(What is needed):
Exactly the line that contains "minds, is what" and the lines following it to the end of the data are to be reproduced, and nothing more.

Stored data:
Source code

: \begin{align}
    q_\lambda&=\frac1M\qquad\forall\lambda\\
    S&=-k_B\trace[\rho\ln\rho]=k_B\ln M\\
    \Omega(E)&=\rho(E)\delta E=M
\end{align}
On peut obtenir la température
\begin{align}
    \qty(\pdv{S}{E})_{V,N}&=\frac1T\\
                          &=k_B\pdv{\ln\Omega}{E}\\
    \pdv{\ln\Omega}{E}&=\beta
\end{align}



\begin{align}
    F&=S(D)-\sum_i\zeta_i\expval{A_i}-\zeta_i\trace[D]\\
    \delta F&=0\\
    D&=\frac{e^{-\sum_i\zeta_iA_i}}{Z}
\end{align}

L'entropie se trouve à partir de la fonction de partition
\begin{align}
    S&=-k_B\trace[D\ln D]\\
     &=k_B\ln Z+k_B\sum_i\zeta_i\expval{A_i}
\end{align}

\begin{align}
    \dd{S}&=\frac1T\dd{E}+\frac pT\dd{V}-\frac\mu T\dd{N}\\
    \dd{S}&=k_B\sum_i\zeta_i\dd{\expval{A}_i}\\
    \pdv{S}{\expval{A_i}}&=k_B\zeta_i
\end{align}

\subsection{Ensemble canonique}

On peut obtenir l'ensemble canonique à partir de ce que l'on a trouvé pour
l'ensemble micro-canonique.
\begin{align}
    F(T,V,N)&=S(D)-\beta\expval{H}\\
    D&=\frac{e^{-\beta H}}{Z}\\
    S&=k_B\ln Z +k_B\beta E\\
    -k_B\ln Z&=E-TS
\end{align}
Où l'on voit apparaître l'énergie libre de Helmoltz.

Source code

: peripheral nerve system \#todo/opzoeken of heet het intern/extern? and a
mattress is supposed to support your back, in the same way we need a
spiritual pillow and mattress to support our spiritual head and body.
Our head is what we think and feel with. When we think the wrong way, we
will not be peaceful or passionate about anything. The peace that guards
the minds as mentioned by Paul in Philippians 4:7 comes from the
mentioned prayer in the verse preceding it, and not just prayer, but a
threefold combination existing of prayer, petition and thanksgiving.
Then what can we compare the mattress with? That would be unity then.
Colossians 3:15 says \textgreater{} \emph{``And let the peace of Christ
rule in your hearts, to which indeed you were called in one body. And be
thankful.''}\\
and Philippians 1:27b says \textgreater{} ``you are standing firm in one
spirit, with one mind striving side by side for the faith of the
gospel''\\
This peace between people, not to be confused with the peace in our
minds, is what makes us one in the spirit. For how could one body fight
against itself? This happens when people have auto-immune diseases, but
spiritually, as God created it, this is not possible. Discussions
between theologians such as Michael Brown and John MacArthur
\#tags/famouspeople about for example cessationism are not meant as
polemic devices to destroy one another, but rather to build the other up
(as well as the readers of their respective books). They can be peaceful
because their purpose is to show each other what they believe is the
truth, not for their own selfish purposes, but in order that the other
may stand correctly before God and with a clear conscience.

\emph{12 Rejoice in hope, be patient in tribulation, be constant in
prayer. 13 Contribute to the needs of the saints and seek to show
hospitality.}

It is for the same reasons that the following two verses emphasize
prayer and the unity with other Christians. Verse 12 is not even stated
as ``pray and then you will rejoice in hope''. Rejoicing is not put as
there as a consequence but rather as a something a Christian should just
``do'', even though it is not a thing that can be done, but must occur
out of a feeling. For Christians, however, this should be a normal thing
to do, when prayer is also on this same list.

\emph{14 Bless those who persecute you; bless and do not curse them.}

(Answer for the task):
minds, is what makes us one in the spirit. For how could one body fight
against itself? This happens when people have auto-immune diseases, but
spiritually, as God created it, this is not possible. Discussions
between theologians such as Michael Brown and John MacArthur
\#tags/famouspeople about for example cessationism are not meant as
polemic devices to destroy one another, but rather to build the other up
(as well as the readers of their respective books). They can be peaceful
because their purpose is to show each other what they believe is the
truth, not for their own selfish purposes, but in order that the other
may stand correctly before God and with a clear conscience.

\emph{12 Rejoice in hope, be patient in tribulation, be constant in
prayer. 13 Contribute to the needs of the saints and seek to show
hospitality.}

It is for the same reasons that the following two verses emphasize
prayer and the unity with other Christians. Verse 12 is not even stated
as ``pray and then you will rejoice in hope''. Rejoicing is not put as
there as a consequence but rather as a something a Christian should just
``do'', even though it is not a thing that can be done, but must occur
out of a feeling. For Christians, however, this should be a normal thing
to do, when prayer is also on this same list.

\emph{14 Bless those who persecute you; bless and do not curse them.}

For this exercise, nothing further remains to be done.